Once you have taken care of all the program parameters, start your main() function with setting the random.seed() and echoing back the given text:

def main():
    args = get_args()
    random.seed(args.seed)
    print(f'You said: "{args.text}"')
    print(f'I heard : "{args.text}"')

Your program should handle command-line text:

$ ./telephone.py 'The quick brown fox jumps over the lazy dog.'
You said: "The quick brown fox jumps over the lazy dog."
I heard : "The quick brown fox jumps over the lazy dog."

And it should handle an input file:

$ ./telephone.py ../inputs/fox.txt
You said: "The quick brown fox jumps over the lazy dog."
I heard : "The quick brown fox jumps over the lazy dog."

At this point, your code should pass up to test_for_echo(). The next tests start asking you to mutate the input, so let’s discuss how to do that.

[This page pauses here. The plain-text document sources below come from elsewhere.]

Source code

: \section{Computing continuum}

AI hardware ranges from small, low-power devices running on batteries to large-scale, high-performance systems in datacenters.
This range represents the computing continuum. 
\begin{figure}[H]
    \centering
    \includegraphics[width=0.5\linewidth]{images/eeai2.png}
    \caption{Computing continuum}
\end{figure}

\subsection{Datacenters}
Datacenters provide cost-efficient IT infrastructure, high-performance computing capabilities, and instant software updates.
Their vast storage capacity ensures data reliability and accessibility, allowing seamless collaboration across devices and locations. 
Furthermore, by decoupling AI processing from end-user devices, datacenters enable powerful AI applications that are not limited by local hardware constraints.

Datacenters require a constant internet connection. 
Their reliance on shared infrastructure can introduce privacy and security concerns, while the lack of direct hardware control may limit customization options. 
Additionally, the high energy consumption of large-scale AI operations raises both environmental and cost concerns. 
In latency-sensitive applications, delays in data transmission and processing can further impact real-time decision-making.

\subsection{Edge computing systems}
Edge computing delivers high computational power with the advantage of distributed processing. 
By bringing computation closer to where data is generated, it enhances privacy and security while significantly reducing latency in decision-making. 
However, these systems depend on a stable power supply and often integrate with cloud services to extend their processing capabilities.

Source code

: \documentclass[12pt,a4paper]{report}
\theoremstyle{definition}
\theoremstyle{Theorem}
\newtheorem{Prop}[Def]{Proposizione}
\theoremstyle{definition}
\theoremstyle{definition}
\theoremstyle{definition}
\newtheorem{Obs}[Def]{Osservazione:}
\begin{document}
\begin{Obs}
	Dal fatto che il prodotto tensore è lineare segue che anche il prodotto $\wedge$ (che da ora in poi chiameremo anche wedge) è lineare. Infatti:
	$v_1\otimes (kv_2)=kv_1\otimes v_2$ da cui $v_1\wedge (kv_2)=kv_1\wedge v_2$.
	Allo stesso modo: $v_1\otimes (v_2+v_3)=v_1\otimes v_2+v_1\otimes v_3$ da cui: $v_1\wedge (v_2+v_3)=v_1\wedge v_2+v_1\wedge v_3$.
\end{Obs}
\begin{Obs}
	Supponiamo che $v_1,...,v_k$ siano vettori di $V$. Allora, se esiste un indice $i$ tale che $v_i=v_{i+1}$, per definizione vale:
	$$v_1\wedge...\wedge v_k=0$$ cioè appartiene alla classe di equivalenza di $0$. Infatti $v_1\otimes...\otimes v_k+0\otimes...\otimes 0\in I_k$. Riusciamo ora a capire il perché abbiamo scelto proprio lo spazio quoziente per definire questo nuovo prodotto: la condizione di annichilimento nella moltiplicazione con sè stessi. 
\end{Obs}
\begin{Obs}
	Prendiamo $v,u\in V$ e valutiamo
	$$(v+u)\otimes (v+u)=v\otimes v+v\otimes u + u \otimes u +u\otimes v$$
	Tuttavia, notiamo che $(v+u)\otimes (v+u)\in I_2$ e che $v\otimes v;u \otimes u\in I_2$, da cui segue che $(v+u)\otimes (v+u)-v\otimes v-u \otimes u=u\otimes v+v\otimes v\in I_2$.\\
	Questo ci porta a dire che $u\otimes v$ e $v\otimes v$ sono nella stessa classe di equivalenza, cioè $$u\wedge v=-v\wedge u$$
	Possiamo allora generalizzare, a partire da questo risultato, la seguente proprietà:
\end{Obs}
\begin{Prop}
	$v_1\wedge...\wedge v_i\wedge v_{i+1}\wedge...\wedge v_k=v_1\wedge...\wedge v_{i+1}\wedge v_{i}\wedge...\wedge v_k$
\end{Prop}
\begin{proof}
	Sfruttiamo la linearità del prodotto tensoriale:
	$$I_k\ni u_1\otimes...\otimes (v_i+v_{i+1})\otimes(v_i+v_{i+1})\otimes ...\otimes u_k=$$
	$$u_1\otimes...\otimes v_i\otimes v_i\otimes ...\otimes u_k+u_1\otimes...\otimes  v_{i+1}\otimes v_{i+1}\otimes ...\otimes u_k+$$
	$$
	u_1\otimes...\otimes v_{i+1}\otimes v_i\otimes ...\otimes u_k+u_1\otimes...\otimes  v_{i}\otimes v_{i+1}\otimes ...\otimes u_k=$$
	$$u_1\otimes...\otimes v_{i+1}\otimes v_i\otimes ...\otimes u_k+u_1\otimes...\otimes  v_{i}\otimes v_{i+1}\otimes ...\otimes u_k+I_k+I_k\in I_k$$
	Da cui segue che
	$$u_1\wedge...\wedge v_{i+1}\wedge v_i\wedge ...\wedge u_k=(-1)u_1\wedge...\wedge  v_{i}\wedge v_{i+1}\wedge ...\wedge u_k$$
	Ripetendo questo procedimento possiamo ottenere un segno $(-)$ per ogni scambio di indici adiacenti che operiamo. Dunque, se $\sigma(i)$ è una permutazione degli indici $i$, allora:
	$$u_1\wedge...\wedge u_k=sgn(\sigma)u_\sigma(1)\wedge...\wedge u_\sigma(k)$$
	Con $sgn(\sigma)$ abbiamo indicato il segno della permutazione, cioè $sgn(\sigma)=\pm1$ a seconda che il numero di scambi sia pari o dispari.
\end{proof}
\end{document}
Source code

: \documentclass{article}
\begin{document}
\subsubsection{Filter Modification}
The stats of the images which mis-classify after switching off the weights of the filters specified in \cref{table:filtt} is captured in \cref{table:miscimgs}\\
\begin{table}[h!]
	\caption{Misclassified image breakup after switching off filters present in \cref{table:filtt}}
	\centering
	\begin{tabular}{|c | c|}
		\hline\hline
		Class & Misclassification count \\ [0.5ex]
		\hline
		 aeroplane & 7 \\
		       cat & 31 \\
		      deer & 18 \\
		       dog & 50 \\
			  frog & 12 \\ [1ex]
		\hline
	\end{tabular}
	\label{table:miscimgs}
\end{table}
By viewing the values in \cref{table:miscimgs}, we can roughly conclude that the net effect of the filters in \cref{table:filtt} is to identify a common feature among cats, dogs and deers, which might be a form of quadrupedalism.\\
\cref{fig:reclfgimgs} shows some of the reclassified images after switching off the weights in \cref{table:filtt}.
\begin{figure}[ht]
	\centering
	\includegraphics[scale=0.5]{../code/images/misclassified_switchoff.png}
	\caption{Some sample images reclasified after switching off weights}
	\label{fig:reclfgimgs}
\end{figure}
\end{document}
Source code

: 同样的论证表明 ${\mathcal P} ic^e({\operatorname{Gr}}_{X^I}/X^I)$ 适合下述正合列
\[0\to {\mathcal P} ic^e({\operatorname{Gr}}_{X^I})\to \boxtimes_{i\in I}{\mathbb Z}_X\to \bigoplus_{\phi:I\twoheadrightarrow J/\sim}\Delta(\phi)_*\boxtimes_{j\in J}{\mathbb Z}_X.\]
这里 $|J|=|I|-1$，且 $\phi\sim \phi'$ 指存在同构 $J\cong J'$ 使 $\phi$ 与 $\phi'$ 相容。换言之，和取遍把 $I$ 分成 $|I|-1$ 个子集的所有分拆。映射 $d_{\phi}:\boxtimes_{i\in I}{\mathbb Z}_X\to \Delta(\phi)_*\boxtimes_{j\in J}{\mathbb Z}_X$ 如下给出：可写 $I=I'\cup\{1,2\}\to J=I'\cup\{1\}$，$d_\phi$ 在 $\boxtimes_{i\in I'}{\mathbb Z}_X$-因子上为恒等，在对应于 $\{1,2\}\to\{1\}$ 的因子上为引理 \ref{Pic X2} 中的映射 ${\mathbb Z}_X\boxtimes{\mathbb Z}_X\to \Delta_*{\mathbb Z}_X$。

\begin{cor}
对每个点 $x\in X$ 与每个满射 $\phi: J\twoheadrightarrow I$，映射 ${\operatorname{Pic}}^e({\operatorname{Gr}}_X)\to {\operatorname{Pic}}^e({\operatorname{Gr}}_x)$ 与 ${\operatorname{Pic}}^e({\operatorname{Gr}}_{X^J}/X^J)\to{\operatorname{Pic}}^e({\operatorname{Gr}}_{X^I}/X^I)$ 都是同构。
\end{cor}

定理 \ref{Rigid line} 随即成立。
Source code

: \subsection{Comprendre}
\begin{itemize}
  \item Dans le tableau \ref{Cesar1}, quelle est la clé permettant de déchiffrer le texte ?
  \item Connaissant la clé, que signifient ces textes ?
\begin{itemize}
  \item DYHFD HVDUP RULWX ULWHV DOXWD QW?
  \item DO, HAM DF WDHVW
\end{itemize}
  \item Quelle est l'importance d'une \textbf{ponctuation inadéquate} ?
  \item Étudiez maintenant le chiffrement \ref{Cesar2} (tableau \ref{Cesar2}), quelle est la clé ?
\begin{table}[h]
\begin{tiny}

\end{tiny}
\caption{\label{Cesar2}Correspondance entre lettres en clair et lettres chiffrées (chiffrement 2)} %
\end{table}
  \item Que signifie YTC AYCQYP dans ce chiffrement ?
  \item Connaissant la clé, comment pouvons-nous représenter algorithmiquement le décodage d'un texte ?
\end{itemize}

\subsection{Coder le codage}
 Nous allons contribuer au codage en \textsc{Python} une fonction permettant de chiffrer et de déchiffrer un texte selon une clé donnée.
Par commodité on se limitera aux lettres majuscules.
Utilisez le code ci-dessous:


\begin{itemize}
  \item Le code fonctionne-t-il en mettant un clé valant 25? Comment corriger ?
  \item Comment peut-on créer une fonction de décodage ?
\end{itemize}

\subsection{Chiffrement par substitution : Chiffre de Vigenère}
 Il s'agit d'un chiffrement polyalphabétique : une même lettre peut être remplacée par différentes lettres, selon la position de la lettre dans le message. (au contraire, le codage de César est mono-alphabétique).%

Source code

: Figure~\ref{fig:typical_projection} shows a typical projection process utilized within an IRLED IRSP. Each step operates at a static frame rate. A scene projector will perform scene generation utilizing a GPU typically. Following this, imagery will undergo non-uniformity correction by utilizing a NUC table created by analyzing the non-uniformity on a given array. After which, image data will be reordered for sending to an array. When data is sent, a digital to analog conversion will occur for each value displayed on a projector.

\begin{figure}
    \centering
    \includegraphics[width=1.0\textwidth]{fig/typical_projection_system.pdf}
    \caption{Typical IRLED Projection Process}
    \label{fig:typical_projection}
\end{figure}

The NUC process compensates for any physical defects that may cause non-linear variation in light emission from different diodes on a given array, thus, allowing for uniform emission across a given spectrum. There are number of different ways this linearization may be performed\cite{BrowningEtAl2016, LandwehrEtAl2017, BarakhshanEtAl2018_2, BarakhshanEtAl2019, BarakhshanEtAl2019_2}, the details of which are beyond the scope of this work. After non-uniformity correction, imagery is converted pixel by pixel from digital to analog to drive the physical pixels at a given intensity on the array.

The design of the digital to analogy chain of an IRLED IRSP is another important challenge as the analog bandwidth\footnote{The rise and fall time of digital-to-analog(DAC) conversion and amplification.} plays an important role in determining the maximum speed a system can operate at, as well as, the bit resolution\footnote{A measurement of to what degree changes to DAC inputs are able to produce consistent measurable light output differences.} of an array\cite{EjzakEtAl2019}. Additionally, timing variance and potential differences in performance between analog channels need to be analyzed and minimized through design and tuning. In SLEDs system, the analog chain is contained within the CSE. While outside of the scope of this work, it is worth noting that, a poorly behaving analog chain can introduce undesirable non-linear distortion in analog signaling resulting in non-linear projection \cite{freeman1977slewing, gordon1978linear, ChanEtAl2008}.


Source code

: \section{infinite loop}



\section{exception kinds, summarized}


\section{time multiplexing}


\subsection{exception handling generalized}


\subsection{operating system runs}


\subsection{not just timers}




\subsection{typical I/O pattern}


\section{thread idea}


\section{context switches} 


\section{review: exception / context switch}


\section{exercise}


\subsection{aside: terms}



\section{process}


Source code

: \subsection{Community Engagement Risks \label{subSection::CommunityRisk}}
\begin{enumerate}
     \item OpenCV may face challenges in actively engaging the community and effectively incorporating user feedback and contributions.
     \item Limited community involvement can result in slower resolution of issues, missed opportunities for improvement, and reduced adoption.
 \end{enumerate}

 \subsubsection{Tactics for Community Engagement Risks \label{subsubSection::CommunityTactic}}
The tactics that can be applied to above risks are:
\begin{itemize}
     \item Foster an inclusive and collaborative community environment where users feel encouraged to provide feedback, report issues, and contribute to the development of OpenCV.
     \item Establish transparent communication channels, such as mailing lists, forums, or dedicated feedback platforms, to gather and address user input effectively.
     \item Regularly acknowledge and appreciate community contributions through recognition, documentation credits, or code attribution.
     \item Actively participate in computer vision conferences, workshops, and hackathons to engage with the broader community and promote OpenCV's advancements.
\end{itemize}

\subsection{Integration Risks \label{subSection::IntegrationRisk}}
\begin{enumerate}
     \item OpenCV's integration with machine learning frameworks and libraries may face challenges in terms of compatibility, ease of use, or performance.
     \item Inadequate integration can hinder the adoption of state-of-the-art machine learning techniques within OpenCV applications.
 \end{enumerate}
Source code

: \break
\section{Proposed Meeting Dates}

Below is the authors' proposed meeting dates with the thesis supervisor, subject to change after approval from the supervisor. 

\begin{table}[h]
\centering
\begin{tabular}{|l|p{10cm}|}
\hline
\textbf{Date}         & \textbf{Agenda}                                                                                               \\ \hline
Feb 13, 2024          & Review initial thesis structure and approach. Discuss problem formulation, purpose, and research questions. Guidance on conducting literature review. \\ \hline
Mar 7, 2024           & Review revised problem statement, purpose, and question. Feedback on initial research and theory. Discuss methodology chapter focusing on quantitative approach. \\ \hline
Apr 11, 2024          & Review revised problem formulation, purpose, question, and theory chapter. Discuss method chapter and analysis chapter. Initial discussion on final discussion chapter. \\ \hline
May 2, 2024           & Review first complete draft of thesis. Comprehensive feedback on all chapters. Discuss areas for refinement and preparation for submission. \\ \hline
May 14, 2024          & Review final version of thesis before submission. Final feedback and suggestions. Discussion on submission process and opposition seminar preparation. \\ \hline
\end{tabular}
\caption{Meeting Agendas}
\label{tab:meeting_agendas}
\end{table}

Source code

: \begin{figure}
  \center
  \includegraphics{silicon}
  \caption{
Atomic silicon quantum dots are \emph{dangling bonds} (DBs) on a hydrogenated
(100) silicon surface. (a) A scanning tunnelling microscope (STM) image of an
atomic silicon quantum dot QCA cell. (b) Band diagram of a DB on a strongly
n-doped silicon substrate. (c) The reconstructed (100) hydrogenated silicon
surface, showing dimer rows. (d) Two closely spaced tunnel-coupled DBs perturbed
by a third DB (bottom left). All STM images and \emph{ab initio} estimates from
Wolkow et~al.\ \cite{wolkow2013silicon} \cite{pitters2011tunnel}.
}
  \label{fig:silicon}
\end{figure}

10.1.1 Calculating the number of mutations

The number of letters that need to be changed can be calculated by multiplying the length of the input text by the args.mutations value. If we want to change 20% of the characters in “The quick brown fox...” string, we’ll find that it is not a whole number:

>>> text = 'The quick brown fox jumps over the lazy dog.'
>>> mutations = .20
>>> len(text) * mutations
8.8

We can use the round() function to give us the nearest integer value. Read help(round) to learn how to round floating-point numbers to a specific number of digits:

>>> round(len(text) * mutations)
9

Note that you could also convert a float to an int by using the int function, but this truncates the fractional part of the number rather than rounding it:

>>> int(len(text) * mutations)
8

You will need this value for later, so let’s save it in a variable:

>>> num_mutations = round(len(text) * mutations)
>>> assert num_mutations == 9

10.1.2 The mutation space

When we change a character, what will we change it to? For this, we’ll use the string module. I encourage you to take a look at the documentation by importing the module and reading help(string):

>>> import string
>>> help(string)


We can, for instance, get all the lowercase ASCII letters as follows. Note that this is not a method call as there are no parentheses () at the end:

>>> string.ascii_lowercase
'abcdefghijklmnopqrstuvwxyz'

This returns a str:

>>> type(string.ascii_lowercase)
<class 'str'>

For our program, we can use string.ascii_letters and string.punctuation to get strings of all the letters and punctuation. To concatenate the two strings together, we can use the + operator. We’ll draw from this string to randomly select a character to replace another:

>>> alpha = string.ascii_letters + string.punctuation
>>> alpha
'abcdefghijklmnopqrstuvwxyzABCDEFGHIJKLMNOPQRSTUVWXYZ!"#$%&'()*+,-./:;<=>?@[\]^_`{|}~'

Note that even if we both use the same random seed, you and I will get different results if our letters are in a different order. To ensure our results match, we’ll both need to sort the alpha characters so they are in a consistent order.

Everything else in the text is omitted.